Winter trip to Norway with Wehrmachtsgespannen



           out of the book Wehrmachtsgespanne gestern und heute            page 6-9



The heavy Motorcycles with sidecars from Zündapp and BMW were especially designed to do their duty reliably in difficult terrain and very low temperature.


With 26 HP out 750 cc's they do not offer an oversupply of engine output, but they can achieve a remarkable performance  because of 4 street gears, 2 reverse gears as well as a rear wheel differential lock.


To extend our well known fun of driving we decided to plan another variety: to dare a winter trip to Norway. We also liked to experience how much the cold would challenge us and our motorcycles.


We met in Kiel with 4 Wehrmachtsgespanne and a Volvo Jeep, already 35 years old , to take the ferry to Oslo.


From Oslo, where we came across the first snow and icy streets  we drove in the direction of Gol, our first base 190 km Northwest of Oslo. Here we had booked a comfortable hut on a camping ground for the night.


On the icy streets we were very much inferior to the Norwegian vehicles, because they all had special winter wheels with spikes.


It was quite nerve-racking when the rear-view mirror was completely filled by  a Scania-truck and you knew that 30 tons was following you close behind.


And when it could overtake at last , he did it with one meter distance and left you and with the bike struggling in a snow flurry practically without view between the truck and the road side.


After experiencing this situation several times, we had enough and drove voluntarily into a lay-by, to let the trucks pass.


The fast and bending mountain tours were followed by cautious down hill tours. At the beginning they were accompanied by skids and emergency braking in snow drifts. Udo got his Krad so stuck in an icy snow-drift, that he could not get off because his foot was squashed. Only with the help of the Volvo and its motor winch did we get the Krad and the driver back on the road again. Such mishaps never resulted in any serious consequences for Krad or driver.

After a short time and adequate exercise we knew how to drive on ice and snow without having to use the snow-drifts as emergency brakes. All things considered the first two days were an effort to get used to the wintry conditions. How to start at minus 13 degrees °F? How to protect yourself against the cold? How does the Gespann behave  on icy areas?  (It does not behave at all, it glides.)

The awaking in the morning was not a problem at all for our Krads. To convince a motor to start at minus 13 degrees °F only works when the motor is finely tuned. Starter's aid in, ignition off, floor several times , ignition on, and vigorously use the kick start. Then it must function.

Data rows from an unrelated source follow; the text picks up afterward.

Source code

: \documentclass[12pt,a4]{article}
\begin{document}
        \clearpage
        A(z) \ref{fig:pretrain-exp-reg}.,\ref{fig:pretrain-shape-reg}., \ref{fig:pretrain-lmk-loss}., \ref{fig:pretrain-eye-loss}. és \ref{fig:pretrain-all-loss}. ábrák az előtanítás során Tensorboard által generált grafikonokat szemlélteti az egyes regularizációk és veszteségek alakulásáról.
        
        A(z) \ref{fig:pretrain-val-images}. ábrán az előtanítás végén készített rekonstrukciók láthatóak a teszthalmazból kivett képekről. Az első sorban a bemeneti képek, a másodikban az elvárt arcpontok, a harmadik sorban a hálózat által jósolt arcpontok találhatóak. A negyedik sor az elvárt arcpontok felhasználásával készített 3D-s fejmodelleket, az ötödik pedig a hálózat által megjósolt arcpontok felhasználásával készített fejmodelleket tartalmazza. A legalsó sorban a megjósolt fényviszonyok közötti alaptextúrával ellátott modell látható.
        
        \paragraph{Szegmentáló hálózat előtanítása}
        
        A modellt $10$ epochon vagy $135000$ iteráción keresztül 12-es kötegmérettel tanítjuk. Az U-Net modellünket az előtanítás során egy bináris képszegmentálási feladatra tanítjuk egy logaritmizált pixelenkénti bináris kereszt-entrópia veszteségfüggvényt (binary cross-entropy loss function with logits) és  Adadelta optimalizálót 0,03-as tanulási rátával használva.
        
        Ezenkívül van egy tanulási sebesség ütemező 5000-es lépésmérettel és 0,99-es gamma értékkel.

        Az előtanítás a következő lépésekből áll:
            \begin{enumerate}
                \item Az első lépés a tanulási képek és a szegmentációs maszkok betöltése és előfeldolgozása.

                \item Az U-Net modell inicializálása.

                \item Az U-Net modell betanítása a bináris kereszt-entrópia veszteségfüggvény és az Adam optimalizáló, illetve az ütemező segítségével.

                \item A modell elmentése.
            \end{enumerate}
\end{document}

Tadeusz had turned off his Gespann in the evening when the brakes were still a bit warm from the long down hill tour. So the snow melted and found its way as water into the brake drum. After the high minus temperatures at night the motor started, but you could not turn a wheel. Totally frozen up. On the slippery snow surface the wheels could not grip to get the brake free. Again our old Volvo helped. The Volvo pulled the Zündapp with locked wheels like a sleigh to the next ice free area where the wheels gripped again and the frozen brake released.


We followed the trails made by snow blowing machines over the Hardanger Vida, a deserted highland with lots of snow. We were lucky, the weather was fine and sunny and at the control point we did not have to follow a convoy with a snow-plough which guides the vehicles over highlands in case of snowfall. We found the dry cold between +5 and -20 degrees °F far more comfortable than the wet cold around freezing-point in Germany. But after a 60 km tour over the highlands the cold was creeping through our thickest thermo-suits . From my experience from former tours I knew that it was a big mistake to go into a pub for a short while to warm up. Because of the thick clothes you sweat easily . If you get out all sweaty into the extreme cold again is very uncomfortable and you catch a heavy cold very easily. Therefore we preferred to prepare a soup outdoors.


To protect against very low temperatures is only a question of good appropriate clothing.

Thermoboy, mitten, moonboots ( quite big but good) and a woollen hat with changeable mouth protection are the best protection against the cold. Spectacle-wearers  are always fighting with clouded glasses and consequently a restricted view. I have glued lenses between the double glasses of skiing-glasses. I wear my integrate helmet without visor and put on the prepared skiing-glasses instead. After many experiments this is for me, as a spectacle wearer, the best way to ride a bike in winter.


The tunnels bring difficulties we thought of before. In Norway you find different kinds of them. Sometimes they are winding like a spiral staircase through the mountain. Their length is between a few meters and 10 km, sometimes with and sometimes without light. The latter ones are dreadful to drive through. At the entrance of a fjord the temperature is 20 °F, at the exit 5 km further it is -2°F . In between is the tunnel with its wet cold around  32°F.  Dazzled by the bright white of the snow you´ get into the warm dark tunnel. The humid air of the tunnel clouds your glasses and restricts your view enormously. At the exit the clothes are humid, the glasses clouded. The temperature drops in 100 m between 10 and 20°F. Everything that is humid will freeze immediately. Several tunnels one behind the other take its toll.




But that's what we wanted - an adventurous trip in winter.


At the Hardanger-Fjord, which goes up to 180 km into the mountains, we crossed the fjord with several small ferries, to drive on into the direction of Telemark and Röldal. Quite often we could not drive the chosen routes, because they were blocked with snow-drifts. But most of the roads and routes were passable. Most of the roads were single-tracks and on both sides the snow was piling up high so that we had the impression of driving through an ice-channel.


The Norwegians have a long winter and know well how to cope with the snow and the cold. Looking back at it now there war far more strain on us, the drivers, than on our Gespanne. A little carelessness  can easily lead to frostbite. Uwe had awkwardly put on his glasses with a steel frame, so that the steel touched his skin.  He got frostbite, and weeks after he still walked around with red rings around his eyes. Except for a few frozen cables (wrong oil) and sooty spark plugs our Wehrmachtsgespanne were driving without problems. Wolfgang and myself have made these winter trips to Norway five times now but with different partners in the group.


Each time we said:

This was the last time that we drive through the cold! But then we drive again.


Maybe it is the search for the last adventures. To undertake these trips with our Wehrmachtsgespanne gives us the opportunity to break out of the rut of everyday life.